» TASK TO CARRY OUT:
From the first line of the records below, transcribe each line exactly up to and including the one with "March 1, 3 &"; pictures stay out.

====================

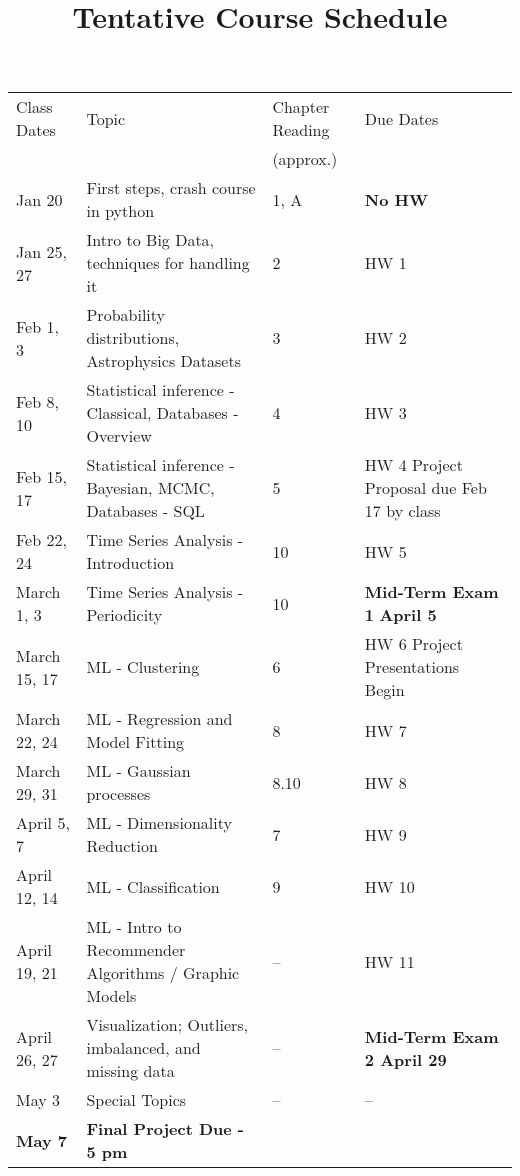 \documentclass[12pt]{article}
\begin{document}
\begin{table}[h]
\small
\title{\bf \Large Tentative Course Schedule}
\centering
\begin{tabular}{|p{25mm}|p{70mm}|p{15mm}|p{35mm}|}
\hline
Class Dates & Topic & Chapter Reading  & Due Dates \\
 &  & (approx.)  & \\
\hline
Jan 20 & First steps, crash course in python & 1, A & {\bf No HW} \\
\hline
Jan 25, 27 & Intro to Big Data, techniques for handling it & 2 & HW 1 \\
 \hline
Feb 1, 3 & Probability distributions, Astrophysics Datasets   &  3  & HW 2 \\
 \hline
Feb 8, 10 & Statistical inference - Classical, Databases - Overview  &  4  & HW 3  \\
\hline
Feb 15, 17 & Statistical inference -Bayesian,  MCMC, Databases - SQL   &  5  & HW 4 \newline Project Proposal due Feb 17 by class  \\
 \hline
Feb 22, 24 & Time Series Analysis - Introduction & 10  & HW 5 \\
 \hline
March 1, 3 & Time Series Analysis - Periodicity & 10  & {\bf Mid-Term Exam 1} {\bf April 5}  \\
 \hline
March 15, 17 & ML - Clustering & 6 & HW 6 \newline Project Presentations Begin \\
 \hline
March 22, 24 & ML - Regression and Model Fitting & 8 & HW 7  \\ 
 \hline
 March 29, 31 & ML - Gaussian processes  & 8.10 & HW 8 \\ 
 \hline
 April 5, 7 & ML - Dimensionality Reduction & 7 & HW 9 \\
 \hline 
April 12, 14 & ML - Classification & 9 & HW 10 \\
 \hline
April 19, 21 & ML - Intro to Recommender Algorithms / Graphic Models  & -- & HW 11 \\
 \hline
 April 26, 27 & Visualization; Outliers, imbalanced, and missing data  & -- & \bf Mid-Term Exam 2 {\bf April 29} \\
 \hline
May 3 & Special Topics & -- & -- \\
 \hline
{\bf May 7} & {\bf Final Project Due - 5 pm} & & ~\\ 
\hline
\end{tabular}
\label{tab:chisq}
\end{table}
\clearpage
\end{document}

====================

» COMPLETED EXERCISE:
 \documentclass[12pt]{article}
\begin{document}
\begin{table}[h]
\small
\title{\bf \Large Tentative Course Schedule}
\centering
\begin{tabular}{|p{25mm}|p{70mm}|p{15mm}|p{35mm}|}
\hline
Class Dates & Topic & Chapter Reading  & Due Dates \\
 &  & (approx.)  & \\
\hline
Jan 20 & First steps, crash course in python & 1, A & {\bf No HW} \\
\hline
Jan 25, 27 & Intro to Big Data, techniques for handling it & 2 & HW 1 \\
 \hline
Feb 1, 3 & Probability distributions, Astrophysics Datasets   &  3  & HW 2 \\
 \hline
Feb 8, 10 & Statistical inference - Classical, Databases - Overview  &  4  & HW 3  \\
\hline
Feb 15, 17 & Statistical inference -Bayesian,  MCMC, Databases - SQL   &  5  & HW 4 \newline Project Proposal due Feb 17 by class  \\
 \hline
Feb 22, 24 & Time Series Analysis - Introduction & 10  & HW 5 \\
 \hline
March 1, 3 & Time Series Analysis - Periodicity & 10  & {\bf Mid-Term Exam 1} {\bf April 5}  \\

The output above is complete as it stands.